The National Health and Nutrition Exam Survey is the most comprehensive survey of the U.S. population and will start surveying participants on Friday. “We want an overall picture of the health of this county,” Susan King, study manager, said.

The mobile examination center is based in Conway but collects data that will represent the nation. “We need the public’s help to get that data to the people who make the decisions about where medical research money goes,” King said.  

This national survey has a long history of improving the health and nutrition of our country. Forty years ago it was this survey that removed lead from gasoline and paint. 

“That’s when we saw there was too much lead in the blood of children and of course we know how that can affect their development. Folic acids were added to breads and cereal because we saw women of childbearing years did not have enough,” King said.
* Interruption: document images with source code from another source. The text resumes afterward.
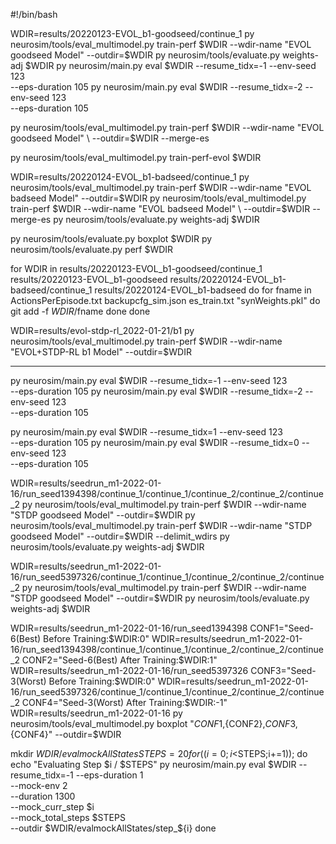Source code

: #!/bin/bash

WDIR=results/20220123-EVOL_b1-goodseed/continue_1
py neurosim/tools/eval_multimodel.py train-perf $WDIR --wdir-name "EVOL goodseed Model" --outdir=$WDIR
py neurosim/tools/evaluate.py weights-adj $WDIR
py neurosim/main.py eval $WDIR --resume_tidx=-1 --env-seed 123 \
    --eps-duration 105
py neurosim/main.py eval $WDIR --resume_tidx=-2 --env-seed 123 \
    --eps-duration 105

py neurosim/tools/eval_multimodel.py train-perf $WDIR --wdir-name "EVOL goodseed Model" \
    --outdir=$WDIR --merge-es

py neurosim/tools/eval_multimodel.py train-perf-evol $WDIR


WDIR=results/20220124-EVOL_b1-badseed/continue_1
py neurosim/tools/eval_multimodel.py train-perf $WDIR --wdir-name "EVOL badseed Model" --outdir=$WDIR
py neurosim/tools/eval_multimodel.py train-perf $WDIR --wdir-name "EVOL badseed Model" \
    --outdir=$WDIR --merge-es
py neurosim/tools/evaluate.py weights-adj $WDIR

py neurosim/tools/evaluate.py boxplot $WDIR
    py neurosim/tools/evaluate.py perf $WDIR

for WDIR in results/20220123-EVOL_b1-goodseed/continue_1 results/20220123-EVOL_b1-goodseed results/20220124-EVOL_b1-badseed/continue_1 results/20220124-EVOL_b1-badseed
do
    for fname in ActionsPerEpisode.txt backupcfg_sim.json es_train.txt "synWeights.pkl"
    do
        git add -f $WDIR/$fname
    done
done


WDIR=results/evol-stdp-rl_2022-01-21/b1
py neurosim/tools/eval_multimodel.py train-perf $WDIR --wdir-name "EVOL+STDP-RL b1 Model" --outdir=$WDIR

---

py neurosim/main.py eval $WDIR --resume_tidx=-1 --env-seed 123 \
    --eps-duration 105
py neurosim/main.py eval $WDIR --resume_tidx=-2 --env-seed 123 \
    --eps-duration 105

py neurosim/main.py eval $WDIR --resume_tidx=1 --env-seed 123 \
    --eps-duration 105
py neurosim/main.py eval $WDIR --resume_tidx=0 --env-seed 123 \
    --eps-duration 105

WDIR=results/seedrun_m1-2022-01-16/run_seed1394398/continue_1/continue_1/continue_2/continue_2/continue_2 
py neurosim/tools/eval_multimodel.py train-perf $WDIR --wdir-name "STDP goodseed Model" --outdir=$WDIR
py neurosim/tools/eval_multimodel.py train-perf $WDIR --wdir-name "STDP goodseed Model" --outdir=$WDIR --delimit_wdirs
py neurosim/tools/evaluate.py weights-adj $WDIR

WDIR=results/seedrun_m1-2022-01-16/run_seed5397326/continue_1/continue_1/continue_2/continue_2/continue_2 
py neurosim/tools/eval_multimodel.py train-perf $WDIR --wdir-name "STDP goodseed Model" --outdir=$WDIR
py neurosim/tools/evaluate.py weights-adj $WDIR

WDIR=results/seedrun_m1-2022-01-16/run_seed1394398
CONF1="Seed-6(Best) Before Training:$WDIR:0"
WDIR=results/seedrun_m1-2022-01-16/run_seed1394398/continue_1/continue_1/continue_2/continue_2/continue_2
CONF2="Seed-6(Best) After Training:$WDIR:1"
WDIR=results/seedrun_m1-2022-01-16/run_seed5397326
CONF3="Seed-3(Worst) Before Training:$WDIR:0"
WDIR=results/seedrun_m1-2022-01-16/run_seed5397326/continue_1/continue_1/continue_2/continue_2/continue_2 
CONF4="Seed-3(Worst) After Training:$WDIR:-1"
WDIR=results/seedrun_m1-2022-01-16
py neurosim/tools/eval_multimodel.py boxplot "${CONF1},${CONF2},${CONF3},${CONF4}" --outdir=$WDIR



mkdir $WDIR/evalmockAllStates
STEPS=20
for ((i=0;i<$STEPS;i+=1)); do
    echo "Evaluating Step $i / $STEPS"
    py neurosim/main.py eval $WDIR --resume_tidx=-1 --eps-duration 1 \
        --mock-env 2 \
        --duration 1300 \
        --mock_curr_step $i \
        --mock_total_steps $STEPS \
        --outdir $WDIR/evalmockAllStates/step_${i}
done
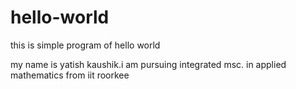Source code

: # hello-world
this is simple program of hello world



my name is yatish kaushik.i am pursuing integrated  msc. in applied mathematics from iit roorkee
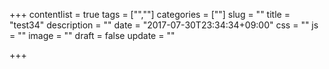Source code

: +++
contentlist = true
tags = ["",""]
categories = [""]
slug = ""
title = "test34"
description = ""
date = "2017-07-30T23:34:34+09:00"
css = ""
js = ""
image = ""
draft = false
update = ""

+++
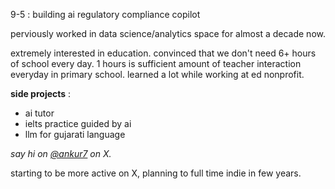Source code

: 
9-5 : building ai regulatory compliance copilot


perviously worked in data science/analytics space for almost a decade now. 


extremely interested in education. convinced that we don't need 6+ hours of school every day. 1 hours is sufficient amount of teacher interaction everyday in primary school. learned a lot while working at ed nonprofit.



**side projects** :  

- ai tutor
- ielts practice guided by ai
- llm for gujarati language




*say hi on [@ankur7]() on X.*

starting to be more active on X, planning to full time indie in few years.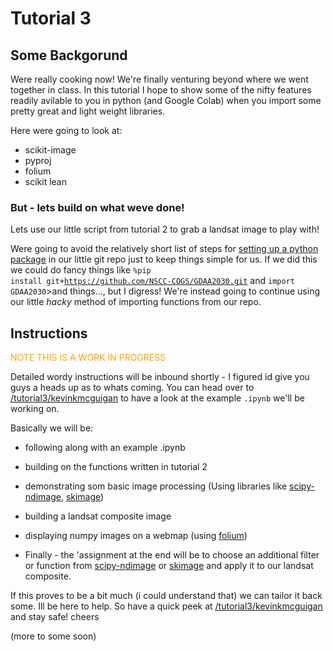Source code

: # Tutorial 3

## Some Backgorund 

Were really cooking now! We're finally venturing beyond where we went together in class. In this tutorial I hope to show some of the nifty features readily avilable to you in python (and Google Colab) when you import some pretty great and light weight libraries. 

Here were going to look at:
* scikit-image 
* pyproj 
* folium 
* scikit lean 


### But - lets build on what weve done!

Lets use our little script from tutorial 2 to grab a landsat image to play with!

Were going to avoid the relatively short list of steps for [setting up a python package](https://packaging.python.org/tutorials/packaging-projects/) in our little git repo just to keep things simple for us. If we did this we could do fancy things like <code>%pip install git+https://github.com/NSCC-COGS/GDAA2030.git</code> and <code>import GDAA2030</code>>and things..., but I digress! We're instead going to continue using our little <i>hacky</i> method of importing functions from our repo. 

## Instructions
<span style="color:orange;">NOTE THIS IS A WORK IN PROGRESS</span>

Detailed wordy instructions will be inbound shortly - I figured id give you guys a heads up as to whats coming. You can head over to [/tutorial3/kevinkmcguigan](https://github.com/NSCC-COGS/GDAA2030/tree/master/tutorial3/kevinkmcguigan) to have a look at the example <code>.ipynb</code> we'll be working on. 

Basically we will be: 
* following along with an example .ipynb 
* building on the functions written in tutorial 2
* demonstrating som basic image processing (Using libraries like [scipy-ndimage](https://docs.scipy.org/doc/scipy/reference/ndimage.html), [skimage](https://scikit-image.org/))
* building a landsat composite image
* displaying numpy images on a webmap (using [folium](https://python-visualization.github.io/folium/))

* Finally - the 'assignment at the end will be to choose an additional filter or function from [scipy-ndimage](https://docs.scipy.org/doc/scipy/reference/ndimage.html) or [skimage](https://scikit-image.org/) and apply it to our landsat composite. 

If this proves to be a bit much (i could understand that) we can tailor it back some. Ill be here to help. So have a quick peek at [/tutorial3/kevinkmcguigan](https://github.com/NSCC-COGS/GDAA2030/tree/master/tutorial3/kevinkmcguigan) and stay safe! cheers

(more to some soon)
The data collected goes to multiple uses including information that government agencies often use for financial purposes or to bring new health programs to communities.
Horry County residents may be randomly selected over the next month to participate in this survey. Representatives from the CDC choose 24 areas within Horry County and then select 30 to 60 addresses to knock on their door and ask them to participate in the study.

If a representative knocks on your door, they may ask basic questions gathering how many live in the home, genders, ages, race or ethnicity. The data is generated into a computer system to do an algorithm and choose participants.

Adult participants will receive 12-13 evaluations, some involving body measurements, blood pressure, oral care, dietary interviews discussing food quality and portions, and a balance test.

If someone learns they have high blood pressure while volunteering in medical lab medical experts will give them a local referral. “We don’t diagnose or treat people here at the mobile center but we also don’t leave people high and dry either. If west something we will help take care of it,” King said.

NHANES medical experts from the CDC hope to survey at least 400 people. Those who agree to volunteer for the survey will be compensated for their time.

Experts say all medical information collected stays confidential. Participants will be evaluated at the mobile exam lab in Conway through March 11th.